The current issue of the Journal Nature includes a commentary on a decades-old goal to drill toward the center of the Earth:
Comment: Journey to the mantle of the Earth
This spring, researchers will mark the 50-year anniversary of an ambitious project by taking another step towards the same dream. They aim to drill through Earth’s crust under the ocean floor and down into the mantle and, for the first time ever, pull up a sample. In a Comment in Nature this week, the two co-chief scientists of that upcoming mission — Damon Teagle and Benoît Ildefonse — say that drilling into Earth’s mantle is now possible, and should hopefully begin within a decade.
The mantle makes up the bulk of our planet, stretching from the bottom of the crust — at 30–60 kilometres under the continents but just 6 kilometres under the oceans — down to the core 2,890 kilometres below. Retrieving a sample direct from the mantle would provide scientists with “a treasure trove comparable to the Apollo lunar rocks”, they write, and it would provide insight into the origins and evolution of our planet.

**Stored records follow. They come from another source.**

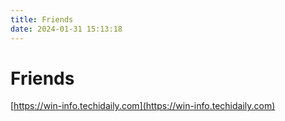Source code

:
 ```yaml
---
title: Friends
date: 2024-01-31 15:13:18
---
```


# Friends

[https://win-info.techidaily.com](https://win-info.techidaily.com)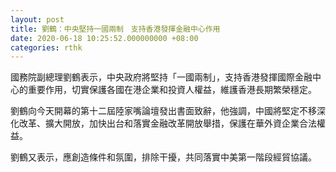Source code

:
 ```yaml
---
layout: post
title: 劉鶴：中央堅持一國兩制　支持香港發揮金融中心作用
date: 2020-06-18 10:25:52.000000000 +08:00
categories: rthk
---
```


國務院副總理劉鶴表示，中央政府將堅持「一國兩制」，支持香港發揮國際金融中心的重要作用，切實保護各國在港企業和投資人權益，維護香港長期繁榮穩定。

劉鶴向今天開幕的第十二屆陸家嘴論壇發出書面致辭，他強調，中國將堅定不移深化改革、擴大開放，加快出台和落實金融改革開放舉措，保護在華外資企業合法權益。

劉鶴又表示，應創造條件和氛圍，排除干擾，共同落實中美第一階段經貿協議。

But this goal has proven as difficult as going to the Moon: so far no one has drilled deeper than about 2 kilometres into the crust — a third of the way through.
The idea to drill into the mantle was born at a drinking club of notable earth scientists in 1957. ‘Project Mohole’ sailed in 1961. It took the first scientific core from the sea floor, and developed techniques for ocean drilling that are still used by the oil industry today. But it failed at its mission. Over the next few years, scientists will practise their deep drilling and assess three Pacific Ocean sites, looking for the best place to reawaken this dream.

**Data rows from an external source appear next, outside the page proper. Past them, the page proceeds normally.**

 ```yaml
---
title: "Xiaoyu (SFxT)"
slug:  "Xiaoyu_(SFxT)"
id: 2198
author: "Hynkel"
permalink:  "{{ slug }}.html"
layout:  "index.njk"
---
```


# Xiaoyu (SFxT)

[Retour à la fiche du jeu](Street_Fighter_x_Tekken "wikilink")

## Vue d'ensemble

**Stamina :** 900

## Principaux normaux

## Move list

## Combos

Do I think this is news? Meh, maybe once they actually embark. But is it a great excuse to get you to watch the trailer for The Core? Absolutely:
If you’re wondering, yes, the trailer pretty much sums it all up. But if you haven’t seen, and don’t make a point of seeing, the whole thing, you’ll miss out on the origins of Unobtanium and the notion that the Earth’s core is, indeed, made of cheese.
You’ll also miss out on the potentially prophetic power of the film, which, eight years ago, predicted worldwide weather phenomena of apocalyptic proportions and birds falling from the sky. For all we know, San Fracisco Bay boiling and the Golden Gate Bridge befalling the fate of an ant in a young boy’s back yard might be next. Watching The Core could be our only hope of survival.